There are lots of awards for children’s books. Some are honors; some come with dollars attached; some are for aspiring authors, or for authors who could use some additional funds to finish a book. The new SCBWI Spark Award expands on the current offerings to recognize “excellence in a children’s book published through a non-traditional publishing route.” Self-publishers, this one’s for you! Follow the link for more information.
Monthly Archives: September 2013
Cynthia Leitich Smith writes a variety of great books; I stayed up late one night enjoying the twist on vampires and angels in Eternal, for example, and my household has collected a number of her other works, like Rain Is Not My Indian Name, which has been near the top of my to-read pile for a while now. (The delay is not the fault of the book–rather, my to-read pile is too big, and my progress is regularly interrupted by have-to-reads.) In addition, Cynthia has a blog, Cynsations, that always has something good on it, whether it’s an interview, a guest post, a giveaway, a link write up, or something else.
The other day, Cynsations hosted a guest post by Franny Billingsley, author of Chime (which has a lovely slippery feeling to it). In the post, there’s a discussion of plot and character informing one another; while of course they do, we so often break out plot and character that it’s easy to forget how intertwined they are.

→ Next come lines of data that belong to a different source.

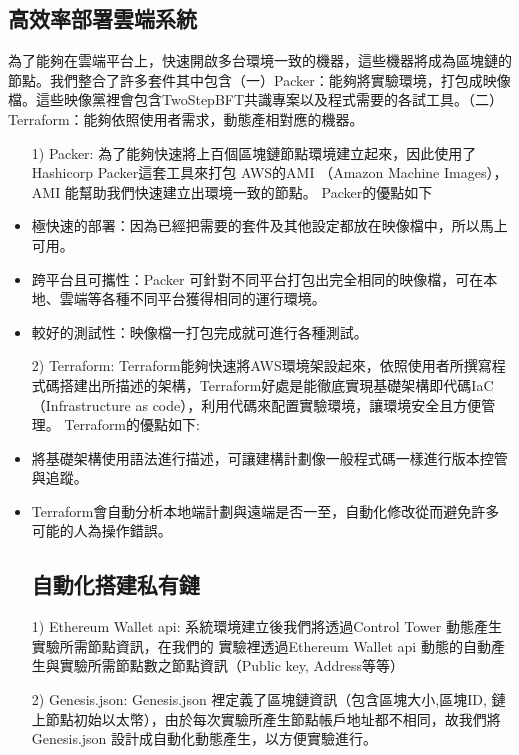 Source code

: \subsection{高效率部署雲端系統}\label{se_5} 
為了能夠在雲端平台上，快速開啟多台環境一致的機器，這些機器將成為區塊鏈的節點。我們整合了許多套件其中包含（一）Packer：能夠將實驗環境，打包成映像檔。這些映像黨裡會包含TwoStepBFT共識專案以及程式需要的各試工具。（二）Terraform：能夠依照使用者需求，動態產相對應的機器。
\begin{itemize}%
\item [1)] Packer: 為了能夠快速將上百個區塊鏈節點環境建立起來，因此使用了Hashicorp Packer這套工具來打包 AWS的AMI （Amazon Machine Images），AMI 能幫助我們快速建立出環境一致的節點。
Packer的優點如下

\item 極快速的部署：因為已經把需要的套件及其他設定都放在映像檔中，所以馬上可用。

\item 跨平台且可攜性：Packer 可針對不同平台打包出完全相同的映像檔，可在本地、雲端等各種不同平台獲得相同的運行環境。

\item 較好的測試性：映像檔一打包完成就可進行各種測試。

\item [2)] Terraform: Terraform能夠快速將AWS環境架設起來，依照使用者所撰寫程式碼搭建出所描述的架構，Terraform好處是能徹底實現基礎架構即代碼IaC （Infrastructure as code），利用代碼來配置實驗環境，讓環境安全且方便管理。
Terraform的優點如下:
\item   將基礎架構使用語法進行描述，可讓建構計劃像一般程式碼一樣進行版本控管與追蹤。 

\item Terraform會自動分析本地端計劃與遠端是否一至，自動化修改從而避免許多可能的人為操作錯誤。

\subsection{自動化搭建私有鏈}\label{se_5} 

\item [1)] Ethereum Wallet api: 系統環境建立後我們將透過Control Tower 動態產生實驗所需節點資訊，在我們的 實驗裡透過Ethereum Wallet api 動態的自動產生與實驗所需節點數之節點資訊（Public key, Address等等）

\item [2)] Genesis.json: Genesis.json 裡定義了區塊鏈資訊（包含區塊大小,區塊ID, 鏈上節點初始以太幣），由於每次實驗所產生節點帳戶地址都不相同，故我們將Genesis.json 設計成自動化動態產生，以方便實驗進行。 


\end{itemize}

Separately, I am pleased to report that I’ll be returning as a first-round panelist for the Cybils in the young adult speculative fiction category (formerly SF/F). I’ve never done much book blogging on this site, but I have on Undusty New Books on Blogger; I am still in the long, slow process of combining blogs. (It was much easier the last couple of times I moved e-house!) I’ve adjusted this site to pull an RSS feed of reviews over.
Nominations for the Cybils open October 1 and close October 15; anyone may nominate books according to the eligibility rules. It’s great to know that someone nominated you–you have a fan! Publishers and self-publishers can nominate as well, but look closely at the rules; there’s a separate process.
Coming up, I’ll be away at Sirens, a conference-slash-retreat on and for women in fantasy. This year’s guests include Alaya Dawn Johnson, Ellen Kushner, Robin LaFevers, and Guadalupe Garcia McCall. The theme for 2013 is “reunion”; since it is the conference’s fifth year, we are revisiting past themes of warriors, faeries, monsters (and the monstrous woman) and retellings. I love the opportunity to sit down and talk about things like this, as opposed to the scenario where I sit down and am talked at. I still sway toward talked at, because I tend to absorb before speaking, or being on the talking-to side of the table, because I like to prepare, but there are opportunities at Sirens to be part of conversation, as an official presenter or not.
A recent irritation: ordering a new hardcover book and having it show up as a paperback ARC. Did you think nobody would notice? In a different vein, I’ve been thinking about reality-show or entertainment behind-the-scenes types of stories, like Elimination Night and Confessions of a Backup Dancer. I suppose The Hunger Games and Catching Fire fits in here too. What else goes on a list that starts here?
And finally, last in my list of only slightly related things, I have been for many years looking for a children’s/middle grade/young adult book that was on the library shelves in 1989 or earlier. (The library I used for closed for renovations for several years starting in that year; I vaguely remember that I read less during that time period. I also think I remember that this book lived in the back left-hand corner of the children’s room in the pre-renovated version, on a mid-level shelf….) I believe that there was a girl who was part of an elite that could play a game of sorts, and that there was a boy who couldn’t understand the game at all. I think it used some combination of music or perception not open to everyone. Eventually, they ran away, and at some point, got food from a vendor. The girl was very surprised to find out that the food was rabbit. Perhaps she didn’t eat meat? The book probably had to have a neutral cover or a girl or it, or I might not have picked it up. I sought out books with girls in, you see. I’d love to find this book again. I’d also like to find a(n equivalent of today’s middle grade) book wherein there are witches and one of the spells involves saying the alphabet backwards. I read that spell over and over and I can still recite starting from Z.